The US Treasury Secretary, Scott Bessent, stated that the United States will not be purchasing cryptocurrency for its reserves. Instead, any government involvement in the crypto market will use confiscated assets.

Following this announcement, bitcoin prices experienced a slight decline, indicating lower demand than expected. The cryptocurrency market often mirrors credit cycles akin to equities, suggesting this development might not drastically impact the broader market.

Effect on Bullish Sentiment

The Treasury’s statement that it will not buy cryptocurrency for US reserves removes a significant potential buyer from the market. This development dampens bullish sentiment that was building on the idea of sovereign adoption.

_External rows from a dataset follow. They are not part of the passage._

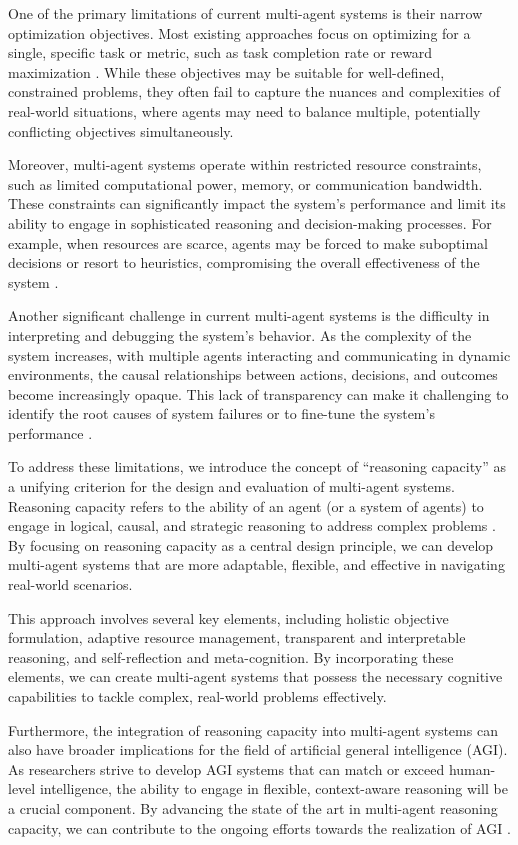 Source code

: \documentclass[11pt]{article}
\begin{document}
One of the primary limitations of current multi-agent systems is their narrow optimization objectives. Most existing approaches focus on optimizing for a single, specific task or metric, such as task completion rate or reward maximization \cite{ref341}. While these objectives may be suitable for well-defined, constrained problems, they often fail to capture the nuances and complexities of real-world situations, where agents may need to balance multiple, potentially conflicting objectives simultaneously.

Moreover, multi-agent systems operate within restricted resource constraints, such as limited computational power, memory, or communication bandwidth. These constraints can significantly impact the system's performance and limit its ability to engage in sophisticated reasoning and decision-making processes. For example, when resources are scarce, agents may be forced to make suboptimal decisions or resort to heuristics, compromising the overall effectiveness of the system \cite{ref233}.

Another significant challenge in current multi-agent systems is the difficulty in interpreting and debugging the system's behavior. As the complexity of the system increases, with multiple agents interacting and communicating in dynamic environments, the causal relationships between actions, decisions, and outcomes become increasingly opaque. This lack of transparency can make it challenging to identify the root causes of system failures or to fine-tune the system's performance \cite{ref342}.

To address these limitations, we introduce the concept of ``reasoning capacity'' as a unifying criterion for the design and evaluation of multi-agent systems. Reasoning capacity refers to the ability of an agent (or a system of agents) to engage in logical, causal, and strategic reasoning to address complex problems \cite{ref342}. By focusing on reasoning capacity as a central design principle, we can develop multi-agent systems that are more adaptable, flexible, and effective in navigating real-world scenarios.

This approach involves several key elements, including holistic objective formulation, adaptive resource management, transparent and interpretable reasoning, and self-reflection and meta-cognition. By incorporating these elements, we can create multi-agent systems that possess the necessary cognitive capabilities to tackle complex, real-world problems effectively.

Furthermore, the integration of reasoning capacity into multi-agent systems can also have broader implications for the field of artificial general intelligence (AGI). As researchers strive to develop AGI systems that can match or exceed human-level intelligence, the ability to engage in flexible, context-aware reasoning will be a crucial component. By advancing the state of the art in multi-agent reasoning capacity, we can contribute to the ongoing efforts towards the realization of AGI \cite{ref343}.
\end{document}
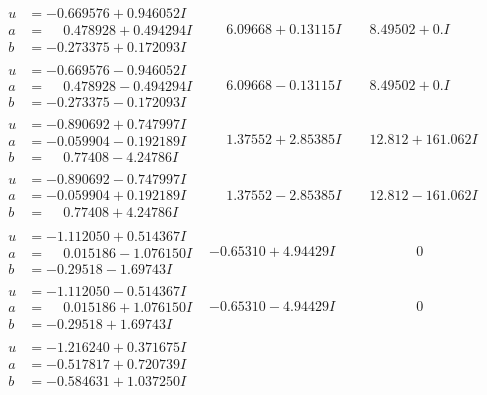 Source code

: \documentclass[1p]{elsarticle_modified}
\theoremstyle{definition}
\begin{document}
$$\begin{array}{c|c|c}
\begin{aligned}
u &= -0.669576 + 0.946052 I \\
a &= \phantom{-}0.478928 + 0.494294 I \\
b &= -0.273375 + 0.172093 I\end{aligned}
 & \phantom{-}6.09668 + 0.13115 I & \phantom{-}8.49502 + 0. I\phantom{ +0.000000I} \\ \hline\begin{aligned}
u &= -0.669576 - 0.946052 I \\
a &= \phantom{-}0.478928 - 0.494294 I \\
b &= -0.273375 - 0.172093 I\end{aligned}
 & \phantom{-}6.09668 - 0.13115 I & \phantom{-}8.49502 + 0. I\phantom{ +0.000000I} \\ \hline\begin{aligned}
u &= -0.890692 + 0.747997 I \\
a &= -0.059904 - 0.192189 I \\
b &= \phantom{-}0.77408 - 4.24786 I\end{aligned}
 & \phantom{-}1.37552 + 2.85385 I & \phantom{-}12.812 + 161.062 I \\ \hline\begin{aligned}
u &= -0.890692 - 0.747997 I \\
a &= -0.059904 + 0.192189 I \\
b &= \phantom{-}0.77408 + 4.24786 I\end{aligned}
 & \phantom{-}1.37552 - 2.85385 I & \phantom{-}12.812 - 161.062 I \\ \hline\begin{aligned}
u &= -1.112050 + 0.514367 I \\
a &= \phantom{-}0.015186 - 1.076150 I \\
b &= -0.29518 - 1.69743 I\end{aligned}
 & -0.65310 + 4.94429 I & \phantom{-0.000000 } 0 \\ \hline\begin{aligned}
u &= -1.112050 - 0.514367 I \\
a &= \phantom{-}0.015186 + 1.076150 I \\
b &= -0.29518 + 1.69743 I\end{aligned}
 & -0.65310 - 4.94429 I & \phantom{-0.000000 } 0 \\ \hline\begin{aligned}
u &= -1.216240 + 0.371675 I \\
a &= -0.517817 + 0.720739 I \\
b &= -0.584631 + 1.037250 I\end{aligned}

\end{array}$$
\end{document}
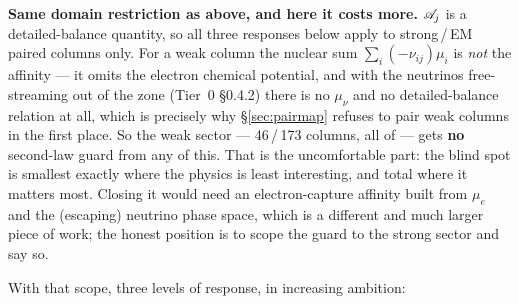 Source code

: \begin{warn}
\textbf{Same domain restriction as above, and here it costs more.} $\aff_j$ is a
detailed-balance quantity, so all three responses below apply to strong\,/\,EM
paired columns only. For a weak column the nuclear sum
$\sum_i(-\nu_{ij})\mu_i$ is \emph{not} the affinity --- it omits the electron
chemical potential, and with the neutrinos free-streaming out of the zone
(Tier~0 \S0.4.2) there is no $\mu_\nu$ and no detailed-balance relation at all,
which is precisely why \S\ref{sec:pairmap} refuses to pair weak columns in the
first place. So the weak sector --- 46\,/\,173 columns, all of \dYe{} --- gets
\textbf{no} second-law guard from any of this. That is the uncomfortable part:
the blind spot is smallest exactly where the physics is least interesting, and
total where it matters most. Closing it would need an electron-capture affinity
built from $\mu_e$ and the (escaping) neutrino phase space, which is a different
and much larger piece of work; the honest position is to scope the guard to the
strong sector and say so.
\end{warn}

With that scope, three levels of response, in increasing ambition:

We saw bitcoin react immediately, dropping around 3% to nearly $82,000 in the hours following the news.

This uncertainty is causing a noticeable spike in implied volatility for bitcoin options, which had been trending down through July 2025. Traders should anticipate that short-term option prices will be more expensive as the market digests this news. For those expecting more choppy price action, buying straddles could be a viable, albeit costly, strategy.

Directionally, the news leans bearish, and we are seeing this reflected in the derivatives market. The bitcoin put-to-call ratio on major exchanges has climbed to 0.85, its highest level in three months, indicating traders are increasingly buying puts for protection. This suggests an expectation of further downside or, at the very least, a cap on any near-term rallies.

Impact of Using Confiscated Assets

The detail about using confiscated assets means the government will act as a periodic seller, not a buyer. We saw this in 2023 and 2024 with the sale of seized Silk Road bitcoins, which created temporary price pressure. Traders must now monitor government wallets and auction announcements, as these will signal incoming supply to the market.

It is important to remember that crypto markets are highly correlated with broader credit cycles, much like tech stocks. With the latest CPI figures from July 2025 coming in at a stubborn 2.9%, the Federal Reserve is unlikely to ease monetary policy soon. This macro headwind, combined with the Treasury’s announcement, creates a challenging environment for risk assets.

Looking back, this situation has parallels to central bank gold sales in the late 1990s, which placed a lid on gold prices for several years. The removal of the largest potential sovereign buyer is a significant long-term factor. Therefore, strategies that benefit from range-bound price action or a gradual decline, such as writing covered calls against existing holdings, should be considered.